As Baltz learned when she was faced with the most difficult trial of her life when son, Larry, got involved in drugs.
“Drugs are worse than cancer,” Baltz said. “During his senior year of high school we put him in rehab. It didn’t help him, but it helped me. It was during this time that I really surrendered to the Lord. You know, you think you can handle anything and then you discover that you can’t. God literally saved my life.”
In the years that followed the drug problem escalated, resulting in a failed marriage and incarceration for Larry, leaving Baltz to raise two grandchildren and come to terms with her son’s situation. Baltz chooses to look for the good.
“If he hadn’t went to prison he would probably have lost his life or taken someone else’s,” Baltz said. “He’s now turned his life over to God.
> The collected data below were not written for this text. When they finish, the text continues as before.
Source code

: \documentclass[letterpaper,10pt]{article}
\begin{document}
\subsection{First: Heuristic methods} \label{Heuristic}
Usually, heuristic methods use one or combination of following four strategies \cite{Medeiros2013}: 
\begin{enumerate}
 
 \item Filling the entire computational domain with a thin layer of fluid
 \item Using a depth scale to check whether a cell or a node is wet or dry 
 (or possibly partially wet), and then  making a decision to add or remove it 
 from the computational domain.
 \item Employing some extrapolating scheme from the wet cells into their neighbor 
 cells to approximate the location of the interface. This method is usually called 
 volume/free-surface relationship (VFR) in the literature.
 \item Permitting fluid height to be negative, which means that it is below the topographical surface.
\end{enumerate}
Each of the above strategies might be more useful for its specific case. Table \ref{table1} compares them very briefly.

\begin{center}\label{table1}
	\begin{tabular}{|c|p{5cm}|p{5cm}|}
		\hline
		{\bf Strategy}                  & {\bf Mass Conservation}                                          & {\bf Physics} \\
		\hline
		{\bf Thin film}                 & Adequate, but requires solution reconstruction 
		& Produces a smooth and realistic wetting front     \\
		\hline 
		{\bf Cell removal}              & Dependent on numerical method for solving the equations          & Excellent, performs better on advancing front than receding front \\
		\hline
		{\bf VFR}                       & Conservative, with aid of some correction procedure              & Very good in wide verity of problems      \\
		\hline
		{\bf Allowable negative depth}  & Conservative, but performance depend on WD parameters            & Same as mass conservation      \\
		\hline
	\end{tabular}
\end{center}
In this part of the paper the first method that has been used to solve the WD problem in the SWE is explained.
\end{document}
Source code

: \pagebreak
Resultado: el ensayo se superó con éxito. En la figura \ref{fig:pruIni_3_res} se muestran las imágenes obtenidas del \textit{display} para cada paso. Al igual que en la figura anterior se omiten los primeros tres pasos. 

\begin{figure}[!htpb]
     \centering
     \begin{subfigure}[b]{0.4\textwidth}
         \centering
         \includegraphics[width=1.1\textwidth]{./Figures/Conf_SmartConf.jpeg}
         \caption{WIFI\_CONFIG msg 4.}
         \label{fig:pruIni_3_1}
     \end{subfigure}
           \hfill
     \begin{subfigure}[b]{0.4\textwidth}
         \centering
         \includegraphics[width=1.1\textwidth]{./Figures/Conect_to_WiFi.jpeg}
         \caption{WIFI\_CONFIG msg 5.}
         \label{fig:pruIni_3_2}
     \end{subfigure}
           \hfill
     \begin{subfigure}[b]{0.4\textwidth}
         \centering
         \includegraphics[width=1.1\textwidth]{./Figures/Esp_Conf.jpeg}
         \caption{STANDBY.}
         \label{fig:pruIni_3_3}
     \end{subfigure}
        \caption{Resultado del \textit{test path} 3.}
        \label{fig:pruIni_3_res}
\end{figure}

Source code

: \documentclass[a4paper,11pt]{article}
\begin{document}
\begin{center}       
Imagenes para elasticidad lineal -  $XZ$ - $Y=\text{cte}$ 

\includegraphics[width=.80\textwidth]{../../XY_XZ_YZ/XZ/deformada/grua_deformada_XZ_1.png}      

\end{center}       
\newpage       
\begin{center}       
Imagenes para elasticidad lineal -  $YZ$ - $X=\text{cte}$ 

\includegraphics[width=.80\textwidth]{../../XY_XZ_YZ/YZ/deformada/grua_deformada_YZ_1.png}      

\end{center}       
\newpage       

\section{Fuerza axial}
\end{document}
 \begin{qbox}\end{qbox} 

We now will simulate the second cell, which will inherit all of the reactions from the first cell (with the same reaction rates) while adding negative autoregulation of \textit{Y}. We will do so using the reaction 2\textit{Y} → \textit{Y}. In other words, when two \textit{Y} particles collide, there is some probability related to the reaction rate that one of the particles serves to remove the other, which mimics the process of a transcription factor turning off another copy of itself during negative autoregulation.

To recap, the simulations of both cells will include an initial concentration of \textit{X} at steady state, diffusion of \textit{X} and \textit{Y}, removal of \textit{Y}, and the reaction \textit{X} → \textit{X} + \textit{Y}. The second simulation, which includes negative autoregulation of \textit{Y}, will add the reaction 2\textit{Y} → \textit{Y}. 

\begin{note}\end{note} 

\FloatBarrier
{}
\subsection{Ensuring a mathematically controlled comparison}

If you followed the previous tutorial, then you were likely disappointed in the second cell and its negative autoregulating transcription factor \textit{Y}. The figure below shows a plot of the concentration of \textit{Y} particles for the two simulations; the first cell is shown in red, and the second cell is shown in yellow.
He reads the Bible daily. Drugs are the worst thing a person can go through. With the cancer, you can take them to the doctor and try to get help. It’s so much harder to help someone with an addiction. All you can do is turn it over to God.”
Larry Baltz, 40, served four years of a 10-year prison term for drug offenses. Currently he is at the Mississippi County Work Release Center, which is run by the Arkansas Department of Correction.
Regina Baltz said, through her daughter’s help, she still manages to work 8-to-20 hours a week for American Greetings, which helps her step away from the situation from time to time.
She still remains active in church and community activities when time allows. She and Christy go to St. Paul’s Monday night bingos, which benefit St. Paul School.
Judging from the big smile on her face, one would never know the turmoil she carried within.
“You know, life is a hard road, but you can’t give up,” Baltz said.
At the end of the evening Baltz returns home, cares for her husband and prays before turning out the light. She offers the Lord thanksgiving for the day and for the strength and joy he brought into it.
“If you will turn your burdens over to the Lord, he will turn them into treasures,” Baltz said. “It’s during the tough times that you have this great need for God. And he doesn’t disappoint. He becomes your best friend and that’s what I call amazing grace.”